- **TASK INSTRUCTIONS**: Among the entries below, find the lines with the word "before" and return them.

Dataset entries

-.-.-

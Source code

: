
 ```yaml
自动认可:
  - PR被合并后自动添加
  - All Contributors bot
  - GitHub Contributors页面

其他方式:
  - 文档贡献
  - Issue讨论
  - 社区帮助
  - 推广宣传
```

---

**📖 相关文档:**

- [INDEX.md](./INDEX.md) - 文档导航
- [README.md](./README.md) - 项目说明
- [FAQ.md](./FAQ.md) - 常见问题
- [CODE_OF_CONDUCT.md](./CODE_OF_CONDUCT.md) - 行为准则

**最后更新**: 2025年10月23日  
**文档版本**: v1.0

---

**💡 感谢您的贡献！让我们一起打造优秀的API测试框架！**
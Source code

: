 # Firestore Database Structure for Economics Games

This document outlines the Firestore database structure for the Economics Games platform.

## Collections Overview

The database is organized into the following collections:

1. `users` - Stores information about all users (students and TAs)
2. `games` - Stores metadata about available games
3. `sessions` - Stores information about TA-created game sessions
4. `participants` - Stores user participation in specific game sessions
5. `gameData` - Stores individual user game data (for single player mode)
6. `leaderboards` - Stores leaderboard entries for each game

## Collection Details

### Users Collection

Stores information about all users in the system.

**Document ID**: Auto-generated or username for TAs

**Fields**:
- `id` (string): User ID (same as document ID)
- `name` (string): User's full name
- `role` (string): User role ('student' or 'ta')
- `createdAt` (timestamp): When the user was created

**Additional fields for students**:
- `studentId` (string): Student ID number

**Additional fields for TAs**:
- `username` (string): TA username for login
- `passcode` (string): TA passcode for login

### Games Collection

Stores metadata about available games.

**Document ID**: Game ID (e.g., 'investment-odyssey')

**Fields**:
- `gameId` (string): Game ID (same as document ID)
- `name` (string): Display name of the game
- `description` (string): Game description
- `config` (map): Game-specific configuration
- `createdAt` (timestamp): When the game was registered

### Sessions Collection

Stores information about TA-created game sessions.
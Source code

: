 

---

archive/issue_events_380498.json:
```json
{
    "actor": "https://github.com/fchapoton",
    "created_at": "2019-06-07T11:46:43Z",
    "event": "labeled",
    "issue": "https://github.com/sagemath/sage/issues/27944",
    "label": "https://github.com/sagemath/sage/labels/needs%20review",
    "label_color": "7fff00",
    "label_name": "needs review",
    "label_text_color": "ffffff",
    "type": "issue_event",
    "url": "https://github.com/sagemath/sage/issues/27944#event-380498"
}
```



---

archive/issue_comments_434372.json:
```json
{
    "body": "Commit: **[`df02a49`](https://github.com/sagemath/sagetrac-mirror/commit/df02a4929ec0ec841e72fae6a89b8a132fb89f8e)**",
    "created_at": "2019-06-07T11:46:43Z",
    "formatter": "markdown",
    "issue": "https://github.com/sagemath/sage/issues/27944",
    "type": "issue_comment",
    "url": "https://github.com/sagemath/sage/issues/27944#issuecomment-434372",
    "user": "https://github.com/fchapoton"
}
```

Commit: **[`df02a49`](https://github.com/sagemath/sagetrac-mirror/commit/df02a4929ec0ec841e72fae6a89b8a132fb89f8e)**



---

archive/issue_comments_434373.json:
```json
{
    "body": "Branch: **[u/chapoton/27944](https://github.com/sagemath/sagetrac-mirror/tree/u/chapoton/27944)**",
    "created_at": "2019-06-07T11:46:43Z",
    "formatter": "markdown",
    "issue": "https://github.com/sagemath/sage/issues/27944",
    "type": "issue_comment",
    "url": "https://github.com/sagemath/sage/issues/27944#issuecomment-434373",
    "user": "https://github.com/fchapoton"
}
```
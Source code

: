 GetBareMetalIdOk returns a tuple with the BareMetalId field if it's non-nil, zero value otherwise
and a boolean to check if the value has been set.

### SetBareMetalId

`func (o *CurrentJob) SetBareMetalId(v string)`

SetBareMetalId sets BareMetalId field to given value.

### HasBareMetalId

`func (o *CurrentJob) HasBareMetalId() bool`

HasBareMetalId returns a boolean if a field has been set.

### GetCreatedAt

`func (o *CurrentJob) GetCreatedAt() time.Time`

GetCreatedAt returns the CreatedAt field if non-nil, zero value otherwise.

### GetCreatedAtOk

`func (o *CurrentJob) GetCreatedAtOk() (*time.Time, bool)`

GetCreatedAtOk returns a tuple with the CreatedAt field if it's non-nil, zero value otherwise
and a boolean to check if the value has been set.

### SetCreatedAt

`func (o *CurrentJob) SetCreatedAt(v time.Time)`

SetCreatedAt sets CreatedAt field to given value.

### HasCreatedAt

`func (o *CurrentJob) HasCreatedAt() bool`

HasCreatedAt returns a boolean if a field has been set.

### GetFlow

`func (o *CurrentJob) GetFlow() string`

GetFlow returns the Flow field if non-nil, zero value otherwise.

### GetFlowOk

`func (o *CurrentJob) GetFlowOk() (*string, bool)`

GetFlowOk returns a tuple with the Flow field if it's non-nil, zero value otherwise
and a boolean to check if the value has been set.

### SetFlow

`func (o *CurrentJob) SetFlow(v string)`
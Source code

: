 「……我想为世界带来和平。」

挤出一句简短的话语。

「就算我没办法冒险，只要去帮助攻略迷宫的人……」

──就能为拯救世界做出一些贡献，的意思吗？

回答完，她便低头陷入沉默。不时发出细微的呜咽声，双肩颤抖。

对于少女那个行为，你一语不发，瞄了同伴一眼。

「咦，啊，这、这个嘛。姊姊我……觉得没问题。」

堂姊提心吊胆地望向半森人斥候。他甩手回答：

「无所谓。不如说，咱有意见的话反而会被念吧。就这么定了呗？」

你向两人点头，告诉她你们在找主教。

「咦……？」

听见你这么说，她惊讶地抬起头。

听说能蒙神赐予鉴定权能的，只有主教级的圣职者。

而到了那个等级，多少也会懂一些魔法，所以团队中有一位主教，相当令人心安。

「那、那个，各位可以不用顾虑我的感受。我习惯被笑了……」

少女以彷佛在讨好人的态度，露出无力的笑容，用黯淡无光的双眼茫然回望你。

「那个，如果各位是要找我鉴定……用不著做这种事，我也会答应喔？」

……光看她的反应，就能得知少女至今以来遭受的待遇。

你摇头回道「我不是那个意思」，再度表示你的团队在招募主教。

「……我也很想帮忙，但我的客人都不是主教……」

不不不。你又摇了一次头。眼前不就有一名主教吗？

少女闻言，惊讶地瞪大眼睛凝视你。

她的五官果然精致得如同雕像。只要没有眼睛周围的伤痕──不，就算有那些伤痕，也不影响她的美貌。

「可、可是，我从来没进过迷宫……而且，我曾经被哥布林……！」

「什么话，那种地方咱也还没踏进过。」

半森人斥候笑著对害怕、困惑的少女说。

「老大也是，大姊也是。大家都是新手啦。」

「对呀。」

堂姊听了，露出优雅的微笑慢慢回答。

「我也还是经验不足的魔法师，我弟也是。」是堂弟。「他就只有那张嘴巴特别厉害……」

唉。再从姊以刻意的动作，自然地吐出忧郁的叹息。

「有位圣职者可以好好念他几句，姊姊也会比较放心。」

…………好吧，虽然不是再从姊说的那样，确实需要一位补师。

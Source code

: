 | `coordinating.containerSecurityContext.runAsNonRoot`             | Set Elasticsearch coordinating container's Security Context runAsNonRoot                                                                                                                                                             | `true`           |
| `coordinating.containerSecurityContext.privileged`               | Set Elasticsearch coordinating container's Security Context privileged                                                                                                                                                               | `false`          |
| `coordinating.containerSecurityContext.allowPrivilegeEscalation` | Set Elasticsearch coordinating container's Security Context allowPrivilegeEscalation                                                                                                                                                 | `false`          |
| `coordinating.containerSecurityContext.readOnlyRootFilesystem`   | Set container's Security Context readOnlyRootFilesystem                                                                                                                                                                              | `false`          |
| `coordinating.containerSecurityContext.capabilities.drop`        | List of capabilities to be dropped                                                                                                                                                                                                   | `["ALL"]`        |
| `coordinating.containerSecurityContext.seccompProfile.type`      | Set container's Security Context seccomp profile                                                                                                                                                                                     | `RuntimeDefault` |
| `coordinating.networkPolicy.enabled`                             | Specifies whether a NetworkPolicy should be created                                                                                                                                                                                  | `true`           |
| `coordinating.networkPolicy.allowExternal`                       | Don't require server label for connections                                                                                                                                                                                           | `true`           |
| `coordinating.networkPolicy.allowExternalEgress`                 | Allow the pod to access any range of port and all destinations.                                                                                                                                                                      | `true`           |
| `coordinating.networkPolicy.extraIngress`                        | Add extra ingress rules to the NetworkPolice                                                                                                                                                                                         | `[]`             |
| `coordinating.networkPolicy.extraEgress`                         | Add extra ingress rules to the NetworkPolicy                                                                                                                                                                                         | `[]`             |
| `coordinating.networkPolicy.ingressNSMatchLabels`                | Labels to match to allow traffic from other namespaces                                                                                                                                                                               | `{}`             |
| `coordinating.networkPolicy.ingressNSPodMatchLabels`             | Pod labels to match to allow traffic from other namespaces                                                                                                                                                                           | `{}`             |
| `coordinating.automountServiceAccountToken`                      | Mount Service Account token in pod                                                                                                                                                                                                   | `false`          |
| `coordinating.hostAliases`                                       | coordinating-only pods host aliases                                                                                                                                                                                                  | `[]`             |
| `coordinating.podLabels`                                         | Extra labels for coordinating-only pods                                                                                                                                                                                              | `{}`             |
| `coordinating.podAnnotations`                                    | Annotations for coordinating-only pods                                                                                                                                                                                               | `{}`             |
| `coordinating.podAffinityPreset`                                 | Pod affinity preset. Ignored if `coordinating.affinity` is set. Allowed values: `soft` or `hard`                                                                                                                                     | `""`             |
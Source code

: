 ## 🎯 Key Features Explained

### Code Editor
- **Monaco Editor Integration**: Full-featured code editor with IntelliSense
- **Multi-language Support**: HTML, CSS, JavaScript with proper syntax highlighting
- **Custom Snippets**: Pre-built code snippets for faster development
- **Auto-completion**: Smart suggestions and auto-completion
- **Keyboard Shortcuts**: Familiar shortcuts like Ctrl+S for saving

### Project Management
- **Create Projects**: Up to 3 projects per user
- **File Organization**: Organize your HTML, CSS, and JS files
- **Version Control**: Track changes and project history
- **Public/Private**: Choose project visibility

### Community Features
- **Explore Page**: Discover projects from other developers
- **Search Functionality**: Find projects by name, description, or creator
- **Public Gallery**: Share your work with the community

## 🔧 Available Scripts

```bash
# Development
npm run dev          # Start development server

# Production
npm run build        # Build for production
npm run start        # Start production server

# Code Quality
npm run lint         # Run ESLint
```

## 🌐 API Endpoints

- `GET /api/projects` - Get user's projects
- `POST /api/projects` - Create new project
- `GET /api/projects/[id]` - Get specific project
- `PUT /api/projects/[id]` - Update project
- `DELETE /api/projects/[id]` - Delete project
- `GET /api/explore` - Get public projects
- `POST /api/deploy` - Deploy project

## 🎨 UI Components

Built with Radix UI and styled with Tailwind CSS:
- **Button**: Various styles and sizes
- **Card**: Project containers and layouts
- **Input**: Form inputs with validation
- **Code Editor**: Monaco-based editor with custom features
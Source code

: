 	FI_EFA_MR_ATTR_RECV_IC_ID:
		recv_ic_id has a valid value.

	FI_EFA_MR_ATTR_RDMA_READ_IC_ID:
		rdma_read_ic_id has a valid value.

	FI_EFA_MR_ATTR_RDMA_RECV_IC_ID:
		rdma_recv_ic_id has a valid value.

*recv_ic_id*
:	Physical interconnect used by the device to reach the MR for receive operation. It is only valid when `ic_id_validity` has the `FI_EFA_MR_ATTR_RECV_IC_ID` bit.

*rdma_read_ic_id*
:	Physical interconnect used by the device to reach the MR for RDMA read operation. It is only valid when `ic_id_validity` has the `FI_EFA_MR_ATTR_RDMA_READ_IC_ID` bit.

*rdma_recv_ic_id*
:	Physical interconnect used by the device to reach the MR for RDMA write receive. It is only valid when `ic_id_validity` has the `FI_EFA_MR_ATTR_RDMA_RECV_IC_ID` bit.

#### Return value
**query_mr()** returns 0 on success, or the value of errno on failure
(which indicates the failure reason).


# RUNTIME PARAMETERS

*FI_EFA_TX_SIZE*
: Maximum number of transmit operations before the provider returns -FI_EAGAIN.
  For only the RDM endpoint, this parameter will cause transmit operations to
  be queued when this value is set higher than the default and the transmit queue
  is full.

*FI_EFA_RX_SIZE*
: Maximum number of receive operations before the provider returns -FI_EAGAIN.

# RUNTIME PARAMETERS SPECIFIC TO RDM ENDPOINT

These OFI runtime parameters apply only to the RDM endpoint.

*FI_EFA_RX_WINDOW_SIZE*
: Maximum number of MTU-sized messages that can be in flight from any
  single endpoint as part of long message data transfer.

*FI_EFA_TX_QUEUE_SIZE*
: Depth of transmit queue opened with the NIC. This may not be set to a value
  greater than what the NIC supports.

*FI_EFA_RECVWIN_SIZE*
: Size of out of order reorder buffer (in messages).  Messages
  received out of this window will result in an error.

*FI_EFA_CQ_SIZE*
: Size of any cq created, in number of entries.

-.-.-

- **TASK OUTPUT**:
: Maximum number of transmit operations before the provider returns -FI_EAGAIN.
: Maximum number of receive operations before the provider returns -FI_EAGAIN.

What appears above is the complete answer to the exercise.